En nuestras ocupadas vidas, nuestro aniversario número 26 pasó desapercibido. No es un gran hito, pero los aniversarios siempre me hacen pensar: ¿Quiénes eran esos niños jóvenes y tontos que se casaron hace esa cantidad de años?

¿Qué sabíamos? No entendíamos nada de la vida. No nos entendíamos el uno al otro. Apenas nos entendíamos a nosotros mismos.

Nos comprometimos basados en valores compartidos y metas mutuas. No es una mala forma de tomar una decisión tan importante como el matrimonio. Pero creo que no teníamos idea de lo diferentes que éramos.

A mí me encanta la aventura. Me gusta viajar, probar cosas nuevas. Incluso experimenté skydiving. Mi plan para nuestro viaje de aniversario fue reducido de Australia a Italia. Por su lado, mi esposo es un hombre casero. Él piensa que vivir en la ciudad es una linda aventura. Le altera tanto la idea del skydiving que ni siquiera puede soportar observarlo.

Yo vivo la vida en voz alta. Soy activa en las redes sociales y tengo muchas amigas. Mi esposo es una persona privada (pero como es amable, me autorizó a escribir sobre él). Él nunca publica nada en sus plataformas de redes sociales y no está demasiado seguro respecto a qué es lo que me motiva a mí a abrir la puerta y las ventanas de mi vida.

Yo soy ruidosa y floreada. Me gustan los colores, las chalinas, las joyas, los sombreros y los zapatos divertidos. Él usa un traje negro cada día.

Yo aprendo visualmente; él es auditivo. A mí me gusta lo lácteo; a él le gusta la carne. A mí me gusta la independencia; a él le gusta la conformidad.

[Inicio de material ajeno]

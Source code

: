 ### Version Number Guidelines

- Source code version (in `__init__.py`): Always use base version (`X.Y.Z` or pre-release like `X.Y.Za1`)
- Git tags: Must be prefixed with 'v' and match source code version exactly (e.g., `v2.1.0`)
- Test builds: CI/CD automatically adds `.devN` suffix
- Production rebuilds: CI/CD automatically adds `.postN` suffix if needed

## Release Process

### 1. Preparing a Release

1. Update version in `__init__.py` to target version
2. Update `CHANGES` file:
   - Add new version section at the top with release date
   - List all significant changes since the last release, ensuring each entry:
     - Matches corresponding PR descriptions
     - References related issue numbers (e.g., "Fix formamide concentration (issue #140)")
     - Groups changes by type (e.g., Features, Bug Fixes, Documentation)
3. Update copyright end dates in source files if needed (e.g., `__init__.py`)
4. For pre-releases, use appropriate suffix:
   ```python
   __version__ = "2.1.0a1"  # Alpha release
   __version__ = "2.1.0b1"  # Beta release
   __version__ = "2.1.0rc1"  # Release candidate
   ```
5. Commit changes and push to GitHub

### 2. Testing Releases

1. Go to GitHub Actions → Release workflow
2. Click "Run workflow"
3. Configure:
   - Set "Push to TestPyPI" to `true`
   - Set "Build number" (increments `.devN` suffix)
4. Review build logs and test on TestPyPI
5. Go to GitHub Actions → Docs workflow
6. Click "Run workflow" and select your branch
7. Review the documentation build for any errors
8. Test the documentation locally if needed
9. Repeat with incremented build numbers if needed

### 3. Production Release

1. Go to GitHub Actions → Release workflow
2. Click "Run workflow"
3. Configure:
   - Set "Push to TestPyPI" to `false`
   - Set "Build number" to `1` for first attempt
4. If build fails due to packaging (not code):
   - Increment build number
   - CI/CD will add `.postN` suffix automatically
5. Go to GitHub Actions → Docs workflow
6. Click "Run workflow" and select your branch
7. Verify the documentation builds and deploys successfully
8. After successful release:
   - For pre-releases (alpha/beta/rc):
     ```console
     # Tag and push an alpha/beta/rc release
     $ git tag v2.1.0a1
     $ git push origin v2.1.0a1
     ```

Yo prefiero pensar, hablar, delegar y planificar. Él se arremanga y hace el trabajo. Yo soy buena con las palabras mientras que él es bueno con las acciones. A mí me gustan los planes y los horarios; a él le gusta dejar sus opciones abiertas. Yo gasto; él ahorra. A mí me gusta hacerme cargo de las cosas de inmediato y él valora pensar un poco antes de actuar.

Es decir, aunque nos casamos basados en lo que nos asemejaba, no teníamos idea de las grandes diferencias.

La ironía, por supuesto, es que a menudo aquello que ni siquiera sabemos que es bueno para nosotros de hecho es lo que necesitamos. El equilibrio que alcanzamos en nuestra relación, con mucho trabajo y enormes bendiciones de Arriba, para mí es mucho mejor que la igualdad. La humildad que resulta como consecuencia de unir tu vida con otro ser humano por más de 26 años es un premio por el que vale la pena luchar. El autoconocimiento que surge al chocar el uno con el otro día tras día, lo vale todo.

Cásense por igualdad, porque les prometo que habrá suficientes diferencias para escribir un libro. Con suerte un buen libro, un anuario, un libro feliz, escrito a través de 10, 25 o 50 años de matrimonio.

Me siento serena. ¿Quién era esa persona hace 26 años? Ni siquiera me acuerdo. Pero al yo de hoy, a ella la conozco. A ella la conozco bien. Y por eso, tengo que agradecerle a mi esposo apegado a la ciudad, con traje negro, introvertido y con los pies en la tierra.